口に直接ポーションを入れていなければ、今頃二の腕から先くらいは消し飛んでいた。


 それに、バリアは全身を覆う形ではなく、大きく上に逸らす形にしたため、直撃は避けられており――――


 それよりも、この熱量を放出しているアスタは、無事なのか?

魔法が発動者に影響しないと分かっていても、もし熱がアスタを襲っていたら。


「げぶっ、ぐ『グイァ』」


 『クリア』と発音はできなくても、魔力はちゃんと形状を創り出す。

薄い膜を周囲に広げ、酸素なんかを除き、魔力だけを包み隠す。


「ひゅー、ひゅー。
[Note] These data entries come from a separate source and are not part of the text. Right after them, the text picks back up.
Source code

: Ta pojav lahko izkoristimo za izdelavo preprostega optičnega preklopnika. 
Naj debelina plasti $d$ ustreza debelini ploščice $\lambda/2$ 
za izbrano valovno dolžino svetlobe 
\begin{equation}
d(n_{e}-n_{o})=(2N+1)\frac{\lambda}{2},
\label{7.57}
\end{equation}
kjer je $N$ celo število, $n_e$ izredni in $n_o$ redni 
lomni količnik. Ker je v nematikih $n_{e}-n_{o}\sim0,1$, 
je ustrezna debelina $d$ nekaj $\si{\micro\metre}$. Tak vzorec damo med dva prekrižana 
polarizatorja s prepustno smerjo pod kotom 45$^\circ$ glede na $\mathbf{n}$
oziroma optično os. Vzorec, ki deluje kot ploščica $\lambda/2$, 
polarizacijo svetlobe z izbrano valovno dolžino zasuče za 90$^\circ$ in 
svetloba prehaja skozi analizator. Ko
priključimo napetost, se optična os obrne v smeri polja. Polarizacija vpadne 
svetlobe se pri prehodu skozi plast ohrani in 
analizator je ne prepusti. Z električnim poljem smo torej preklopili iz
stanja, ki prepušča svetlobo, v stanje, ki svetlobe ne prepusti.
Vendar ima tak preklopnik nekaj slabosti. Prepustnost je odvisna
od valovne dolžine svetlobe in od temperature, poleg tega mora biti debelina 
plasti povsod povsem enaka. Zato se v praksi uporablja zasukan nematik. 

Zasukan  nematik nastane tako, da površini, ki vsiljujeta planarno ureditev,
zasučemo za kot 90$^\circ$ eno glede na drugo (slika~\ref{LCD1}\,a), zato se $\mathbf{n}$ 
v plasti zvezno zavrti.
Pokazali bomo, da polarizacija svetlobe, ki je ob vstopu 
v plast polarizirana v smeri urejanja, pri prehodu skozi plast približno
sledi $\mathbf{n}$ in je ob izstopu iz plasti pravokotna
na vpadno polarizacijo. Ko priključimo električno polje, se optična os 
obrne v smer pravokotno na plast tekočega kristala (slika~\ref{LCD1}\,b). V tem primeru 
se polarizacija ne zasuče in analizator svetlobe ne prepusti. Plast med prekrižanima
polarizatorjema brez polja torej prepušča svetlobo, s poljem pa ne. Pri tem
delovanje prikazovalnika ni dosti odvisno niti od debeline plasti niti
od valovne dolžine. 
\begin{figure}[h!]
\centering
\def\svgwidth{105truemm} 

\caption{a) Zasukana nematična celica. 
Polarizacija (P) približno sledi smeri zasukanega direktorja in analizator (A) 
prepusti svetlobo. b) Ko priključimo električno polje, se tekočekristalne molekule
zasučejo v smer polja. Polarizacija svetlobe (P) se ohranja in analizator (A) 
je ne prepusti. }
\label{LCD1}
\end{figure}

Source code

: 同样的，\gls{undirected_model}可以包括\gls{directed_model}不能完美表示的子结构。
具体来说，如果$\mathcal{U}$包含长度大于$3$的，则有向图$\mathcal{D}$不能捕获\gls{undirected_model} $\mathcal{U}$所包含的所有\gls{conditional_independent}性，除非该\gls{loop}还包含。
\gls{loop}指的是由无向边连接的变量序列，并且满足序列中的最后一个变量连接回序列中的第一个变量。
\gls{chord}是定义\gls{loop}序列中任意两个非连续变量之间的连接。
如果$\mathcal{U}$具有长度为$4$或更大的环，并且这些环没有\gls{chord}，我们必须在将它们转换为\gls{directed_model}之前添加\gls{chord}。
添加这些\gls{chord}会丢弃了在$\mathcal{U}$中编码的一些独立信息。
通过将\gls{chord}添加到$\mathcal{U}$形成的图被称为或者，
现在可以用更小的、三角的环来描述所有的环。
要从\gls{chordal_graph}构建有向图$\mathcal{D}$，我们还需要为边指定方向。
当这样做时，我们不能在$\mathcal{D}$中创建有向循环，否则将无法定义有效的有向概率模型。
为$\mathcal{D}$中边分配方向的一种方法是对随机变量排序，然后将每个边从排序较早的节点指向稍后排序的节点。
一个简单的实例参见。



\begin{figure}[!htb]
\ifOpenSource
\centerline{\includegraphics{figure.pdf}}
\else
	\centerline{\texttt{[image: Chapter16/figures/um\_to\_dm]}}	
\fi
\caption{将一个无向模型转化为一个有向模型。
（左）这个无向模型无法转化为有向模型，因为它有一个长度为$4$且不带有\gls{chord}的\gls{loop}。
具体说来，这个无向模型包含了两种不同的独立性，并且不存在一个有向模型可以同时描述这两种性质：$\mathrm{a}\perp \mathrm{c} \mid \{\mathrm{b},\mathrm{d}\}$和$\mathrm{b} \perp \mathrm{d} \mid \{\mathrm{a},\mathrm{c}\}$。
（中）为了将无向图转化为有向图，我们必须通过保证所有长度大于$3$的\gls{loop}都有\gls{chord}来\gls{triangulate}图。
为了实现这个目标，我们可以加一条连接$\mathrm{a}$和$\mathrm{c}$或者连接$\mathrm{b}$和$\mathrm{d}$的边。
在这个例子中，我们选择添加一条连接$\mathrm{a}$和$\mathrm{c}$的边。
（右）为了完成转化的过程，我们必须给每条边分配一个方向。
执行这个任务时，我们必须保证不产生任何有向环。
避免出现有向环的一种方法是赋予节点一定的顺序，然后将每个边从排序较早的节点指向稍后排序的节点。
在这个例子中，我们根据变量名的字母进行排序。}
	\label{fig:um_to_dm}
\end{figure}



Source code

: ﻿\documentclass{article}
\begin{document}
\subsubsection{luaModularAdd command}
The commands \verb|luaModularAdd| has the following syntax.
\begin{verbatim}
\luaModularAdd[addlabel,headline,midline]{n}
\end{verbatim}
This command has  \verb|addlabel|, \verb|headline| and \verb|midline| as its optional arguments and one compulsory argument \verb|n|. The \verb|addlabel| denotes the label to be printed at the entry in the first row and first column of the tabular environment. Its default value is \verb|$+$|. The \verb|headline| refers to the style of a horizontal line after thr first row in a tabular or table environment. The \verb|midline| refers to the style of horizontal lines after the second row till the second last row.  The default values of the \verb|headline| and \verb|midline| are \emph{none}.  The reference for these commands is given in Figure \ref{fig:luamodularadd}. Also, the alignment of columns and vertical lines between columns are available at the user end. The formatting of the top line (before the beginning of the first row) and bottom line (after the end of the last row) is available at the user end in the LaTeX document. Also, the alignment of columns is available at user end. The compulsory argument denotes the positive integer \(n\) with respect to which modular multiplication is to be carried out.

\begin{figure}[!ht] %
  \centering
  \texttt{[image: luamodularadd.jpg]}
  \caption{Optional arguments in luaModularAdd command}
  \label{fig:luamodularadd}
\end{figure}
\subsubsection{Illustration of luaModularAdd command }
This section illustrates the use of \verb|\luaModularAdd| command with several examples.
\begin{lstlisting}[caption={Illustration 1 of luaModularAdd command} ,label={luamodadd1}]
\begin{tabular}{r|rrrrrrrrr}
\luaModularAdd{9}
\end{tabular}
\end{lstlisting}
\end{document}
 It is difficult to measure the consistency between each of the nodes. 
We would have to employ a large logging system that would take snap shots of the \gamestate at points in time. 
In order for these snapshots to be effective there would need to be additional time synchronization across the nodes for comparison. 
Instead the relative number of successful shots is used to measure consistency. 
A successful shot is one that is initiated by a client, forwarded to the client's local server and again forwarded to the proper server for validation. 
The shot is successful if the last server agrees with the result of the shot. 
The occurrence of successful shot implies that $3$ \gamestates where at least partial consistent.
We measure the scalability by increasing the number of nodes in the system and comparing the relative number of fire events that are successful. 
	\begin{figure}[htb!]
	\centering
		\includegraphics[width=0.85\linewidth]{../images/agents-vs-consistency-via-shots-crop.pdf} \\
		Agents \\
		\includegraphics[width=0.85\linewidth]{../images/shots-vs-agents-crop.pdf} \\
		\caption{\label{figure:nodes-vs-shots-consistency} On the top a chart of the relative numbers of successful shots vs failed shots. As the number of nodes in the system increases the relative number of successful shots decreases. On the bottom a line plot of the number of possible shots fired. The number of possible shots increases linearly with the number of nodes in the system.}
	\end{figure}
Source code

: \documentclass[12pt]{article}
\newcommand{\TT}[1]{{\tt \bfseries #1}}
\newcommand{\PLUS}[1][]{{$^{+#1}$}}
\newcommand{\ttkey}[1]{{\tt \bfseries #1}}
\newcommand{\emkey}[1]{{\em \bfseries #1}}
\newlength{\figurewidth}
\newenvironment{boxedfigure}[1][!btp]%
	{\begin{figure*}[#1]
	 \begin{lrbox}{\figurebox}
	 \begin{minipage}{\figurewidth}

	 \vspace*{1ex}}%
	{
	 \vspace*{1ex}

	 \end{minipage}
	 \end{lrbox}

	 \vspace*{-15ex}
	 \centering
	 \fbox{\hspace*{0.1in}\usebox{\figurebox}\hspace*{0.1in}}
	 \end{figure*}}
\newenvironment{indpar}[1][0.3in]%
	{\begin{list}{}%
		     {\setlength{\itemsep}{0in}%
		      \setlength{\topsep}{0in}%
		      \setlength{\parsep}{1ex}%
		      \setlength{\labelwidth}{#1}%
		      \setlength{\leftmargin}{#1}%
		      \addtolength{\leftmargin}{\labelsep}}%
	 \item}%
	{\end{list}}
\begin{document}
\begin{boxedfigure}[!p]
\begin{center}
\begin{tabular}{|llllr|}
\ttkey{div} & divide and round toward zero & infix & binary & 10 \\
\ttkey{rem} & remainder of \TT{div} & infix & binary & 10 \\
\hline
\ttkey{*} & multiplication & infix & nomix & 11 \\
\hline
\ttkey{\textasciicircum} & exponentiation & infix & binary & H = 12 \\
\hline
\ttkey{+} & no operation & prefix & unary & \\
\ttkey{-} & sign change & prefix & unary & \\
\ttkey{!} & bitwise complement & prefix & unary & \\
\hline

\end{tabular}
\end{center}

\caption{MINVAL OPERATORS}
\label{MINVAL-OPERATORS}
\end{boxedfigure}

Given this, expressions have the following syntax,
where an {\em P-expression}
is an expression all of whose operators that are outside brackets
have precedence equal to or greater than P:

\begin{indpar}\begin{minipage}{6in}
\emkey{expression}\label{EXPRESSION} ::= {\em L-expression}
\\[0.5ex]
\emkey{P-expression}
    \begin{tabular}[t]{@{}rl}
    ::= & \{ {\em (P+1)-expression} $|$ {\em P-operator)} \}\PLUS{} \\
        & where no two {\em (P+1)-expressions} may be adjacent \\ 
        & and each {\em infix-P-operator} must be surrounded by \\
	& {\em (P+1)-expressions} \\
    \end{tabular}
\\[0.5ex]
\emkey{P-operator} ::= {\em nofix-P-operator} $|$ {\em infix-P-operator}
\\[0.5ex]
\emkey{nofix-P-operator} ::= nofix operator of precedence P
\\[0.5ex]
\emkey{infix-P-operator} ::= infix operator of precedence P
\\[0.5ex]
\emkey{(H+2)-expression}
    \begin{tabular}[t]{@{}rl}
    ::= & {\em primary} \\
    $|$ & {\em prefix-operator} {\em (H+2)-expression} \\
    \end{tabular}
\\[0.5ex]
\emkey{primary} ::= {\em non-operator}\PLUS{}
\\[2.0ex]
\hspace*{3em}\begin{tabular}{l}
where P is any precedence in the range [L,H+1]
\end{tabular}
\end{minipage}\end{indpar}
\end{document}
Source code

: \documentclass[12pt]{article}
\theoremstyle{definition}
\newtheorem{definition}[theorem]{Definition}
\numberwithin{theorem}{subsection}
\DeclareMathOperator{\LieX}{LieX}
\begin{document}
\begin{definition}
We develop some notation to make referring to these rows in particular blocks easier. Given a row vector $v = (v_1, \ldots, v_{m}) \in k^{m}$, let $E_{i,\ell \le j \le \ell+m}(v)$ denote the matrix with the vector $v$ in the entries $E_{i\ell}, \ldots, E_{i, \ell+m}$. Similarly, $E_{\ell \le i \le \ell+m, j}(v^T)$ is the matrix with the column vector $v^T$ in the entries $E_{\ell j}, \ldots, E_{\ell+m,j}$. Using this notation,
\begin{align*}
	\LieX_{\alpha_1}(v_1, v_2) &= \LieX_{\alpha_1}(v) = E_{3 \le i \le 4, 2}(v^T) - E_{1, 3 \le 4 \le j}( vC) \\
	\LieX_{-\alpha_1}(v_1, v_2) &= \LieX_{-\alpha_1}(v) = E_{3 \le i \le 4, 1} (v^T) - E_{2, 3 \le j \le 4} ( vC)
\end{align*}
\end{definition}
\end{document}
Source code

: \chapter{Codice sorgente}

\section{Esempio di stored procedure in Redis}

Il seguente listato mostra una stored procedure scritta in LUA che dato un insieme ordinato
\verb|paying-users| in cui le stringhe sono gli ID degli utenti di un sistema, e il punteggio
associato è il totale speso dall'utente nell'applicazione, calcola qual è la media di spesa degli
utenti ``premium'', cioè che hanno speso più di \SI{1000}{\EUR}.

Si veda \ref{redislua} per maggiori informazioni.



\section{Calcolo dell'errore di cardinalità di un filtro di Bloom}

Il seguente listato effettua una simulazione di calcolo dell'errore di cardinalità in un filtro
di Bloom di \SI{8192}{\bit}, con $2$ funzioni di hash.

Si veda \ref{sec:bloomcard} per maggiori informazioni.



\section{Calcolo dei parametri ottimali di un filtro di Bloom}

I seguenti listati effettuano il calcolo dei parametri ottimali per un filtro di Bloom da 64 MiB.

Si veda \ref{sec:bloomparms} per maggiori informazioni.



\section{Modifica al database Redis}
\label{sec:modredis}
」

「お、おにいちゃん!」


嗚呼、良かった。

 無傷のアスタの姿が視界に移り、安堵からか、俺の視界は暗転する。


「......『分身』」


 自律思考型を二つ作って、俺は地面に倒れ込んだ。


◇◆◇


 やっべぇ。

全身を回復させ、意識が戻ったのはほぼ夕方。

日は赤くないが、思いっきり傾いており、俺が運ばれたベッドの横でアスタが寝ていた。


 体の感覚的には、ポーションの効果と、アスタの【治癒】の併用で治してもらったらしい。


 快調ではあるものの、アスタに心配をかけてしまった罪悪感から目を逸らしたくて、二度寝してしまいそうだ。


 とりあえず、このままでは腰に悪いので、アスタを俺と交代でベッドに寝かせて、外に出る。

どうやらまだ両親は家に帰ってきていないらしい。

 俺が生活費としては十分な金額を稼いでいるのに、二人は今まで通りに仕事をしている。


 すごい両親だと思うよ。


「おっ、起きたかノア?」


 家から少し離れた所に、キクスがゴブリンの山を作って待っていた。

どうやら、食べずに倒し尽くしたらしく、ほとんどが首をへし折られるか、頭蓋を割られるかで死んでいた。


「コイツらが襲って来てよ。食っても腹の足しにならねぇから、ノアの見舞いにと思って集めたんだ。ホムンクルスを作りゃ、多少は楽になるんだろ?」


 別に、過労で倒れた訳じゃない。

とはいえ、疲労が無かった訳でもない。

 寝起きのスッキリ感は、疲労解消の結果だったのかもしれない。


「ありがとな。助かるよ。」

「おう!」


 思わぬキクスの気遣いに、俺は少し嬉しくて。


ゴブリンの死体の山の先。

 本丸が姿を表しているのに、気付けなかった。